*Available records*
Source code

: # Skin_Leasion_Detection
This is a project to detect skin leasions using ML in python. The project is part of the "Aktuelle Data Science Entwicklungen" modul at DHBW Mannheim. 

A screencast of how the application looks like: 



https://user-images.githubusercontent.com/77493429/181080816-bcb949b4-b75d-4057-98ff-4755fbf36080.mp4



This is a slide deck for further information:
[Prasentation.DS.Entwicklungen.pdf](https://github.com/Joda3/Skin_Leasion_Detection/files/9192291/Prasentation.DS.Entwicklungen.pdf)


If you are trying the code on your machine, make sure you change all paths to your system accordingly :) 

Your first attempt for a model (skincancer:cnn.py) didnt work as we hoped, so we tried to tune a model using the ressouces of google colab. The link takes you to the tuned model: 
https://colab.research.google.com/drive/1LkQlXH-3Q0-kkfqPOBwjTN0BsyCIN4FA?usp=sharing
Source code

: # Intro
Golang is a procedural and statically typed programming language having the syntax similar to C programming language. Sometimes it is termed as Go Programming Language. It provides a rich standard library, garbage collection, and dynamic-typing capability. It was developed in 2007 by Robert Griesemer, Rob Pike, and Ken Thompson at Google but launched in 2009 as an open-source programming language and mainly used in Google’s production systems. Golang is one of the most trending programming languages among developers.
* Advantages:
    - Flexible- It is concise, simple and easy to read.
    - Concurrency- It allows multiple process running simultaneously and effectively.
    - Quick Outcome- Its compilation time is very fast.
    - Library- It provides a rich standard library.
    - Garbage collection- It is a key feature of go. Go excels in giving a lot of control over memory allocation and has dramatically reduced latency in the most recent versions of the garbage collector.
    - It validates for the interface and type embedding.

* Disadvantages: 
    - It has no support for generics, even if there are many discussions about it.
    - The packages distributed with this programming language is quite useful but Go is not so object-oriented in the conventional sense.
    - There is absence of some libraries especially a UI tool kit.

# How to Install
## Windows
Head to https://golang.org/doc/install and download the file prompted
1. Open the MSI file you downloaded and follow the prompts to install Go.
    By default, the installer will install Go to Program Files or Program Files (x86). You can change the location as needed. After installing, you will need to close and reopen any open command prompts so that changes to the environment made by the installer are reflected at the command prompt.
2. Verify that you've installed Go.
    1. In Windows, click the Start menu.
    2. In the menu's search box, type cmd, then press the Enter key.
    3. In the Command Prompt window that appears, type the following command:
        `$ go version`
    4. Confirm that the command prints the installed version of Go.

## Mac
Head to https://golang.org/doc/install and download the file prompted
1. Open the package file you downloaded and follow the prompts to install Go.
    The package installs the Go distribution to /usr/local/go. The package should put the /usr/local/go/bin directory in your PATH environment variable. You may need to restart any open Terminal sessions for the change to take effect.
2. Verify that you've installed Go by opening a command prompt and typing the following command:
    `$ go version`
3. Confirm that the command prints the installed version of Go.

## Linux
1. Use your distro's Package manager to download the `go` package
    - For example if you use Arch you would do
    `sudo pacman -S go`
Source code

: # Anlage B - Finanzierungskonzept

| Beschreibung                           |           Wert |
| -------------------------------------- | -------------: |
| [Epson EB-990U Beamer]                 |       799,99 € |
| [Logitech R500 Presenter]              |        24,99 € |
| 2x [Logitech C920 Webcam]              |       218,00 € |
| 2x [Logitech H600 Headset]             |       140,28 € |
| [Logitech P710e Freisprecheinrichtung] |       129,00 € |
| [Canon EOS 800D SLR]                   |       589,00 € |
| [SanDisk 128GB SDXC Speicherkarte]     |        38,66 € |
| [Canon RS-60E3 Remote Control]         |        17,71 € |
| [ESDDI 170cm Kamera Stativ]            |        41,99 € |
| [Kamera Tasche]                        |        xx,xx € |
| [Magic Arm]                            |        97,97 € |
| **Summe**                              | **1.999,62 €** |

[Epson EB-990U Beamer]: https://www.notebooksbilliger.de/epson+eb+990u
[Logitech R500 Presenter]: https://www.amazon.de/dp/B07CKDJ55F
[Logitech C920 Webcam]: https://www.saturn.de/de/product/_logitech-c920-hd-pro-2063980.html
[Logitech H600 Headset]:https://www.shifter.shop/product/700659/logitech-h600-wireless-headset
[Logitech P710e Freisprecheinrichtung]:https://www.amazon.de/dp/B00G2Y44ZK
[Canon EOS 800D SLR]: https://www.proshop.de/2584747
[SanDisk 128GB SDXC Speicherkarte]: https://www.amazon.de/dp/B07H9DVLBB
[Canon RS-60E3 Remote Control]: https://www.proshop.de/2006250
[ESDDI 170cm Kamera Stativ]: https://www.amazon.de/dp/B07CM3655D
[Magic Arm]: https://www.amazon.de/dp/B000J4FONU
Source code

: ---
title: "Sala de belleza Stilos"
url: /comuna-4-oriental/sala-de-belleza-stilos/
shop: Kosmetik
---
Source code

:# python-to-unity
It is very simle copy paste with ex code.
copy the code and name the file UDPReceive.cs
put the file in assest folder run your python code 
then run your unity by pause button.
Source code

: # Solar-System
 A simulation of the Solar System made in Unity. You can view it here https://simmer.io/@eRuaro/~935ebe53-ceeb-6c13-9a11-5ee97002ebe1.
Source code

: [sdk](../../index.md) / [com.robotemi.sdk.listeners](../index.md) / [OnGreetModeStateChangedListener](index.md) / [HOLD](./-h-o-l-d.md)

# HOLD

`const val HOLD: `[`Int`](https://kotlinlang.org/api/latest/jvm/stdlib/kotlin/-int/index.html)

*Description of the task*
The answer is every entry, repeated word for word.

*Your response*
Source code

: # Skin_Leasion_Detection
This is a project to detect skin leasions using ML in python. The project is part of the "Aktuelle Data Science Entwicklungen" modul at DHBW Mannheim. 

A screencast of how the application looks like: 



https://user-images.githubusercontent.com/77493429/181080816-bcb949b4-b75d-4057-98ff-4755fbf36080.mp4



This is a slide deck for further information:
[Prasentation.DS.Entwicklungen.pdf](https://github.com/Joda3/Skin_Leasion_Detection/files/9192291/Prasentation.DS.Entwicklungen.pdf)


If you are trying the code on your machine, make sure you change all paths to your system accordingly :) 

Your first attempt for a model (skincancer:cnn.py) didnt work as we hoped, so we tried to tune a model using the ressouces of google colab. The link takes you to the tuned model: 
https://colab.research.google.com/drive/1LkQlXH-3Q0-kkfqPOBwjTN0BsyCIN4FA?usp=sharing
Source code

: # Intro
Golang is a procedural and statically typed programming language having the syntax similar to C programming language. Sometimes it is termed as Go Programming Language. It provides a rich standard library, garbage collection, and dynamic-typing capability. It was developed in 2007 by Robert Griesemer, Rob Pike, and Ken Thompson at Google but launched in 2009 as an open-source programming language and mainly used in Google’s production systems. Golang is one of the most trending programming languages among developers.
* Advantages:
    - Flexible- It is concise, simple and easy to read.
    - Concurrency- It allows multiple process running simultaneously and effectively.
    - Quick Outcome- Its compilation time is very fast.
    - Library- It provides a rich standard library.
    - Garbage collection- It is a key feature of go. Go excels in giving a lot of control over memory allocation and has dramatically reduced latency in the most recent versions of the garbage collector.
    - It validates for the interface and type embedding.

* Disadvantages: 
    - It has no support for generics, even if there are many discussions about it.
    - The packages distributed with this programming language is quite useful but Go is not so object-oriented in the conventional sense.
    - There is absence of some libraries especially a UI tool kit.

# How to Install
## Windows
Head to https://golang.org/doc/install and download the file prompted
1. Open the MSI file you downloaded and follow the prompts to install Go.
    By default, the installer will install Go to Program Files or Program Files (x86). You can change the location as needed. After installing, you will need to close and reopen any open command prompts so that changes to the environment made by the installer are reflected at the command prompt.
2. Verify that you've installed Go.
    1. In Windows, click the Start menu.
    2. In the menu's search box, type cmd, then press the Enter key.
    3. In the Command Prompt window that appears, type the following command:
        `$ go version`
    4. Confirm that the command prints the installed version of Go.

## Mac
Head to https://golang.org/doc/install and download the file prompted
1. Open the package file you downloaded and follow the prompts to install Go.
    The package installs the Go distribution to /usr/local/go. The package should put the /usr/local/go/bin directory in your PATH environment variable. You may need to restart any open Terminal sessions for the change to take effect.
2. Verify that you've installed Go by opening a command prompt and typing the following command:
    `$ go version`
3. Confirm that the command prints the installed version of Go.

## Linux
1. Use your distro's Package manager to download the `go` package
    - For example if you use Arch you would do
    `sudo pacman -S go`
Source code

: # Anlage B - Finanzierungskonzept

| Beschreibung                           |           Wert |
| -------------------------------------- | -------------: |
| [Epson EB-990U Beamer]                 |       799,99 € |
| [Logitech R500 Presenter]              |        24,99 € |
| 2x [Logitech C920 Webcam]              |       218,00 € |
| 2x [Logitech H600 Headset]             |       140,28 € |
| [Logitech P710e Freisprecheinrichtung] |       129,00 € |
| [Canon EOS 800D SLR]                   |       589,00 € |
| [SanDisk 128GB SDXC Speicherkarte]     |        38,66 € |
| [Canon RS-60E3 Remote Control]         |        17,71 € |
| [ESDDI 170cm Kamera Stativ]            |        41,99 € |
| [Kamera Tasche]                        |        xx,xx € |
| [Magic Arm]                            |        97,97 € |
| **Summe**                              | **1.999,62 €** |

[Epson EB-990U Beamer]: https://www.notebooksbilliger.de/epson+eb+990u
[Logitech R500 Presenter]: https://www.amazon.de/dp/B07CKDJ55F
[Logitech C920 Webcam]: https://www.saturn.de/de/product/_logitech-c920-hd-pro-2063980.html
[Logitech H600 Headset]:https://www.shifter.shop/product/700659/logitech-h600-wireless-headset
[Logitech P710e Freisprecheinrichtung]:https://www.amazon.de/dp/B00G2Y44ZK
[Canon EOS 800D SLR]: https://www.proshop.de/2584747
[SanDisk 128GB SDXC Speicherkarte]: https://www.amazon.de/dp/B07H9DVLBB
[Canon RS-60E3 Remote Control]: https://www.proshop.de/2006250
[ESDDI 170cm Kamera Stativ]: https://www.amazon.de/dp/B07CM3655D
[Magic Arm]: https://www.amazon.de/dp/B000J4FONU
Source code

: ---
title: "Sala de belleza Stilos"
url: /comuna-4-oriental/sala-de-belleza-stilos/
shop: Kosmetik
---
Source code

:# python-to-unity
It is very simle copy paste with ex code.
copy the code and name the file UDPReceive.cs
put the file in assest folder run your python code 
then run your unity by pause button.
Source code

: # Solar-System
 A simulation of the Solar System made in Unity. You can view it here https://simmer.io/@eRuaro/~935ebe53-ceeb-6c13-9a11-5ee97002ebe1.
Source code

: [sdk](../../index.md) / [com.robotemi.sdk.listeners](../index.md) / [OnGreetModeStateChangedListener](index.md) / [HOLD](./-h-o-l-d.md)

# HOLD

`const val HOLD: `[`Int`](https://kotlinlang.org/api/latest/jvm/stdlib/kotlin/-int/index.html)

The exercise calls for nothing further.